**What needs to be done**. All that is wanted is the exact lines from the first line of the data below through the line with "to specify treatment", both ends included, with pictures omitted.

[Collected data]

[Start of Attachment]

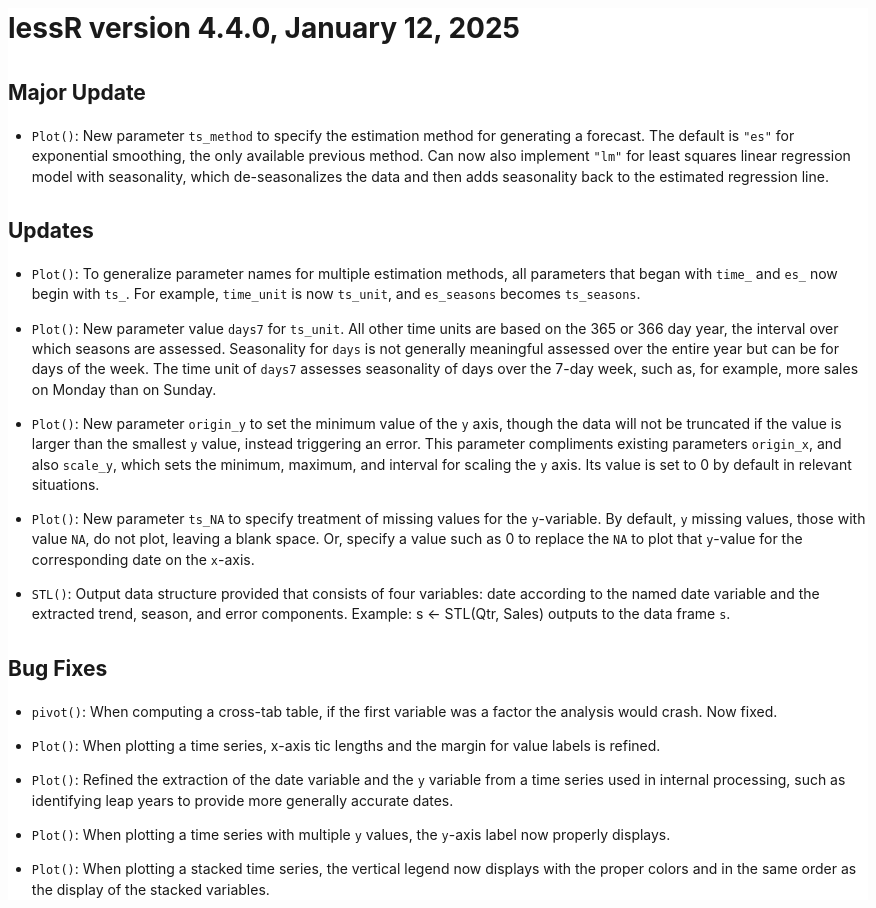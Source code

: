 
# lessR version 4.4.0, January 12, 2025

## Major Update

* `Plot()`: New parameter `ts_method` to specify the estimation method for generating a forecast. The default is `"es"` for exponential smoothing, the only available previous method. Can now also implement `"lm"` for least squares linear regression model with seasonality, which de-seasonalizes the data and then adds seasonality back to the estimated regression line.


## Updates

* `Plot()`: To generalize parameter names for multiple estimation methods, all parameters that began with `time_` and `es_` now begin with `ts_`. For example, `time_unit` is now `ts_unit`, and `es_seasons` becomes `ts_seasons`.

* `Plot()`: New parameter value `days7` for `ts_unit`. All other time units are based on the 365 or 366 day year, the interval over which seasons are assessed. Seasonality for `days` is not generally meaningful assessed over the entire year but can be for days of the week. The time unit of `days7` assesses seasonality of days over the 7-day week, such as, for example, more sales on Monday than on Sunday.

* `Plot()`: New parameter `origin_y` to set the minimum value of the `y` axis, though the data will not be truncated if the value is larger than the smallest `y` value, instead triggering an error. This parameter compliments existing parameters `origin_x`, and also `scale_y`, which sets the minimum, maximum, and interval for scaling the `y` axis. Its value is set to 0 by default in relevant situations.

* `Plot()`: New parameter `ts_NA` to specify treatment of missing values for the `y`-variable. By default, `y` missing values, those with value `NA`, do not plot, leaving a blank space. Or, specify a value such as 0 to replace the `NA` to plot that `y`-value for the corresponding date on the `x`-axis.

* `STL()`: Output data structure provided that consists of four variables: date according to the named date variable and the extracted trend, season, and error components. Example: s <- STL(Qtr, Sales) outputs to the data frame `s`.


## Bug Fixes

* `pivot()`: When computing a cross-tab table, if the first variable was a factor the analysis would crash. Now fixed.

* `Plot()`: When plotting a time series, x-axis tic lengths and the margin for value labels is refined.

* `Plot()`: Refined the extraction of the date variable and the `y` variable from a time series used in internal processing, such as identifying leap years to provide more generally accurate dates.

* `Plot()`: When plotting a time series with multiple `y` values, the `y`-axis label now properly displays.

* `Plot()`: When plotting a stacked time series, the vertical legend now displays with the proper colors and in the same order as the display of the stacked variables.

[End of Attachment]

**Response box**.
Source code

: 
# lessR version 4.4.0, January 12, 2025

## Major Update

* `Plot()`: New parameter `ts_method` to specify the estimation method for generating a forecast. The default is `"es"` for exponential smoothing, the only available previous method. Can now also implement `"lm"` for least squares linear regression model with seasonality, which de-seasonalizes the data and then adds seasonality back to the estimated regression line.


## Updates

* `Plot()`: To generalize parameter names for multiple estimation methods, all parameters that began with `time_` and `es_` now begin with `ts_`. For example, `time_unit` is now `ts_unit`, and `es_seasons` becomes `ts_seasons`.

* `Plot()`: New parameter value `days7` for `ts_unit`. All other time units are based on the 365 or 366 day year, the interval over which seasons are assessed. Seasonality for `days` is not generally meaningful assessed over the entire year but can be for days of the week. The time unit of `days7` assesses seasonality of days over the 7-day week, such as, for example, more sales on Monday than on Sunday.

* `Plot()`: New parameter `origin_y` to set the minimum value of the `y` axis, though the data will not be truncated if the value is larger than the smallest `y` value, instead triggering an error. This parameter compliments existing parameters `origin_x`, and also `scale_y`, which sets the minimum, maximum, and interval for scaling the `y` axis. Its value is set to 0 by default in relevant situations.

* `Plot()`: New parameter `ts_NA` to specify treatment of missing values for the `y`-variable. By default, `y` missing values, those with value `NA`, do not plot, leaving a blank space. Or, specify a value such as 0 to replace the `NA` to plot that `y`-value for the corresponding date on the `x`-axis.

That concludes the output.